(Records from a dataset)
= Beginning of Section =

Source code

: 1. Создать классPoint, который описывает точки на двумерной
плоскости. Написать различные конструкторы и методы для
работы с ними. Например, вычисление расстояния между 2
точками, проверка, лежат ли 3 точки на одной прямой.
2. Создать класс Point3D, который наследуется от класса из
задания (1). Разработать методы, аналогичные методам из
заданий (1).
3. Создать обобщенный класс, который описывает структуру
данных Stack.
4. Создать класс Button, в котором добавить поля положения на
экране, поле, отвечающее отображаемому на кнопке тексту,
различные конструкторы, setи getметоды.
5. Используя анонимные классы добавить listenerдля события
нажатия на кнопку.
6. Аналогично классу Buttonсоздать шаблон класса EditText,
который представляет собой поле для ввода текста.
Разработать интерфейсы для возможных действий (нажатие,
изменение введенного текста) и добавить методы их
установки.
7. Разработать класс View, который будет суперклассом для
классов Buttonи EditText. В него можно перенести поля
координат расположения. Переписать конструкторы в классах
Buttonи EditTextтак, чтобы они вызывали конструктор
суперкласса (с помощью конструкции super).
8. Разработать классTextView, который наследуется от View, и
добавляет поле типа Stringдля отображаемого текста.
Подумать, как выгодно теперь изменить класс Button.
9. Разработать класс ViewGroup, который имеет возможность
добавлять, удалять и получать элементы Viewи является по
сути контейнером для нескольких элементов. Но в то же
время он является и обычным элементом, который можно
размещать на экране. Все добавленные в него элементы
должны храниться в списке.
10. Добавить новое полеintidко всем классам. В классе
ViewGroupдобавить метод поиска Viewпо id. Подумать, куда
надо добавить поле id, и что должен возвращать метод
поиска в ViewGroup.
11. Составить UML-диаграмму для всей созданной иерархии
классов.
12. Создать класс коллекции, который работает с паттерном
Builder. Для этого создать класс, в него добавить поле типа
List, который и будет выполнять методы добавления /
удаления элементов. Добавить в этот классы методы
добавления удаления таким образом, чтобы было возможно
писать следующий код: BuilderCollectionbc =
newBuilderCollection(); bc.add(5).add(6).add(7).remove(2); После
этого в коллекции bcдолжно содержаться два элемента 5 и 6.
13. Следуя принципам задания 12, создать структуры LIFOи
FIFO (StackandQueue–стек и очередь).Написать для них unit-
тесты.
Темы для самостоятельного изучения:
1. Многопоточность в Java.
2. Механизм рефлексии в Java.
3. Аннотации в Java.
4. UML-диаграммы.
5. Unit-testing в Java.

= End of Section =
= Beginning of Section =

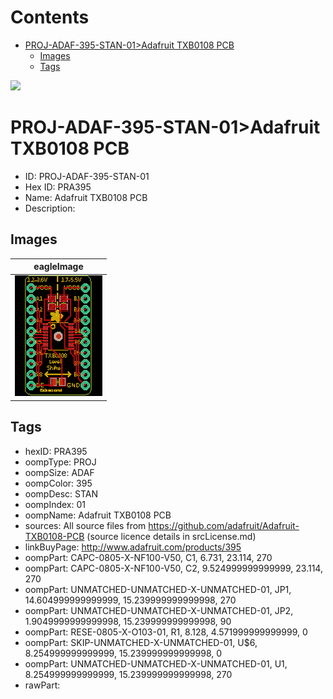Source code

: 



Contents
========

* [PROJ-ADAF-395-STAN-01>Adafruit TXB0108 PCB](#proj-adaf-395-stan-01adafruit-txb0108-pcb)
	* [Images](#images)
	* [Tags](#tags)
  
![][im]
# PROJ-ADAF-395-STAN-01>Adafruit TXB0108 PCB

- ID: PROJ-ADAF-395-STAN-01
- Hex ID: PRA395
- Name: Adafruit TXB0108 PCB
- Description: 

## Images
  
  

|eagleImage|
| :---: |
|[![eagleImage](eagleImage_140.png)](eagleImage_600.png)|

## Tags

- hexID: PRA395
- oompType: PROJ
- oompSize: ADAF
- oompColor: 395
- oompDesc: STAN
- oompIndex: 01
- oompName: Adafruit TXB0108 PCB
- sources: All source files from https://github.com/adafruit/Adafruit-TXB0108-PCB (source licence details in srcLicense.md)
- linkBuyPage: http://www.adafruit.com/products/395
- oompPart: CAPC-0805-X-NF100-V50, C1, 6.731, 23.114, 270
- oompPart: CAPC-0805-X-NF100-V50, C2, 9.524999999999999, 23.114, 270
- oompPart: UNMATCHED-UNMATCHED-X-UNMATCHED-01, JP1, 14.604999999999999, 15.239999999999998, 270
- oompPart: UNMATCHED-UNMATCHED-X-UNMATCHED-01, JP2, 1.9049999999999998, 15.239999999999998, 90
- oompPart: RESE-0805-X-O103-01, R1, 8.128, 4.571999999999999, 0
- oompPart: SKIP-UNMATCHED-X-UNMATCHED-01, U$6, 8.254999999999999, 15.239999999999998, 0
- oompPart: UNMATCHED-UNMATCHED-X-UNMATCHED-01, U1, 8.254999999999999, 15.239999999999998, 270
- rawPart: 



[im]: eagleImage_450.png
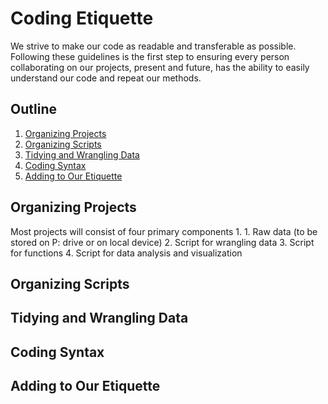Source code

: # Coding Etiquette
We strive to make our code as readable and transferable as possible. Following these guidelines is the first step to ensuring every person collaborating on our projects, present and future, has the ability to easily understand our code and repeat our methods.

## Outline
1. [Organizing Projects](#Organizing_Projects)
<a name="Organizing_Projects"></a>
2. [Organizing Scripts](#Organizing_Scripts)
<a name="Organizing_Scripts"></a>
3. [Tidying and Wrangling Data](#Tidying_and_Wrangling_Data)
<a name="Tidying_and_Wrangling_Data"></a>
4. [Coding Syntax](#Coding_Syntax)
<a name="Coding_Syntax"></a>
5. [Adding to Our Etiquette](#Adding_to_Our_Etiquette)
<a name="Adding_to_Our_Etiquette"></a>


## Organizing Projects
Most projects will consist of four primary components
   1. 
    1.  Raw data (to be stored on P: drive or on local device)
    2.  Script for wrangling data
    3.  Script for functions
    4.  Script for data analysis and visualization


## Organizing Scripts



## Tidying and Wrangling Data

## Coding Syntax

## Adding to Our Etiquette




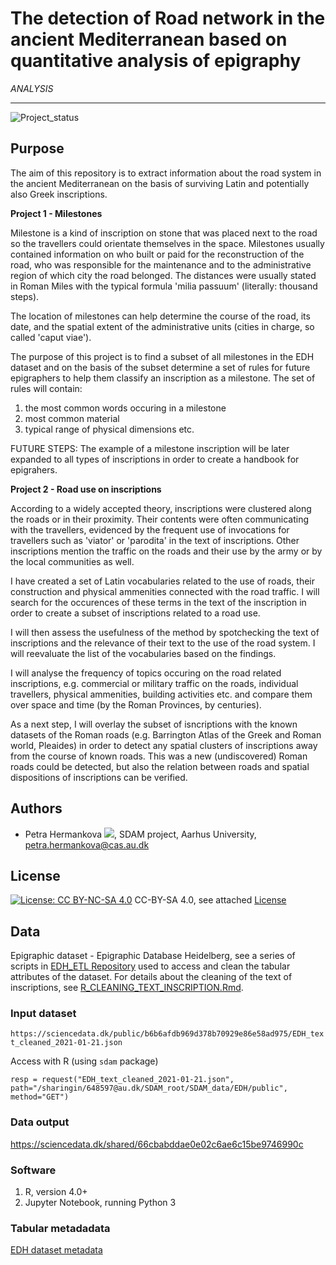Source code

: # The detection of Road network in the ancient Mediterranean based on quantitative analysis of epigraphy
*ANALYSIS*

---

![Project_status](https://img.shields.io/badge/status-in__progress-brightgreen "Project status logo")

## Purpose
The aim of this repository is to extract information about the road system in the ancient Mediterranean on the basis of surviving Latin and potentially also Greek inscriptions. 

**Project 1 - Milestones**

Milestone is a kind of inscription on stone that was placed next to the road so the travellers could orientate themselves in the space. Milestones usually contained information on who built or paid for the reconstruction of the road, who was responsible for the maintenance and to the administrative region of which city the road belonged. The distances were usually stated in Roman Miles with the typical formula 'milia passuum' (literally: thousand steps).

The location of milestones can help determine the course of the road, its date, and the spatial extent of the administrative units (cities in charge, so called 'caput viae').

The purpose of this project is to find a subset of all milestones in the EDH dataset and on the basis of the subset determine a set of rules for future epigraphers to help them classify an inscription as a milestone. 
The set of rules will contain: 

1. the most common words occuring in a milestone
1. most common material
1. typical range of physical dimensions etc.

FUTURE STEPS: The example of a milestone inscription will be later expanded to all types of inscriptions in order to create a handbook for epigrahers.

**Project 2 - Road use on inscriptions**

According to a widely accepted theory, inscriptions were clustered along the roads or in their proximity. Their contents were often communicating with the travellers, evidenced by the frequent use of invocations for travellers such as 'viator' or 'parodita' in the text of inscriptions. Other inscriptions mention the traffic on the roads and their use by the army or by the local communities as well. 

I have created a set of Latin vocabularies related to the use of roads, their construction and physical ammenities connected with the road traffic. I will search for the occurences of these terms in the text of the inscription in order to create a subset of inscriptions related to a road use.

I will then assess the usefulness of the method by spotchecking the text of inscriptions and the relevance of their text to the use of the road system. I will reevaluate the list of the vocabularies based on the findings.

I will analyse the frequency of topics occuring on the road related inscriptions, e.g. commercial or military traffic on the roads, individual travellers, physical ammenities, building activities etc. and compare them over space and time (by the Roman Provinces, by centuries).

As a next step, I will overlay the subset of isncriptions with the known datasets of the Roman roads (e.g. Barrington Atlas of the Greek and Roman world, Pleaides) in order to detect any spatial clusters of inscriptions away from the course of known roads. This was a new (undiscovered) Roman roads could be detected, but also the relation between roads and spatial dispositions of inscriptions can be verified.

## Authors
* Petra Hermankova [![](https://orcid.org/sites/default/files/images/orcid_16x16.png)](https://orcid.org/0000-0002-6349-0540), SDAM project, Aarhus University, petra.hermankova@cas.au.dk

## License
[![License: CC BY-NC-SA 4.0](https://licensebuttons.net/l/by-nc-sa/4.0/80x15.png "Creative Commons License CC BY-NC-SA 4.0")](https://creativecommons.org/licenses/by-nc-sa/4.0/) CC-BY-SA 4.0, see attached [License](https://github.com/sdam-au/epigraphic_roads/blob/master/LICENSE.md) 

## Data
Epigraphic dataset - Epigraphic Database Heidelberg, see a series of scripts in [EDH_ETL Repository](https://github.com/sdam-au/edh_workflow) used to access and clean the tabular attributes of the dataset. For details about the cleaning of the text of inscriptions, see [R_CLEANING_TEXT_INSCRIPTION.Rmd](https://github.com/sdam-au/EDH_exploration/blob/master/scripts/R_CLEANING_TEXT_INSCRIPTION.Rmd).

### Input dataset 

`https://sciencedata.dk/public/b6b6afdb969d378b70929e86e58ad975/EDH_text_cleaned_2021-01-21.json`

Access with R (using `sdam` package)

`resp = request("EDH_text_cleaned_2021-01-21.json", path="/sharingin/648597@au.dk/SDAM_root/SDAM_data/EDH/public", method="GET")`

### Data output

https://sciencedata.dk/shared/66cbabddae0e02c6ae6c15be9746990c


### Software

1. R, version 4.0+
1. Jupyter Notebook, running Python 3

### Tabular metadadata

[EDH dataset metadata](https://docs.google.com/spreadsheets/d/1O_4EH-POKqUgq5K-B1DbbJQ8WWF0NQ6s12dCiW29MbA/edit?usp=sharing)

= End of Section =

* Activity
Say how many lines in the records hold the string "наследуется", please, and add no other words.

* Answer for the task
2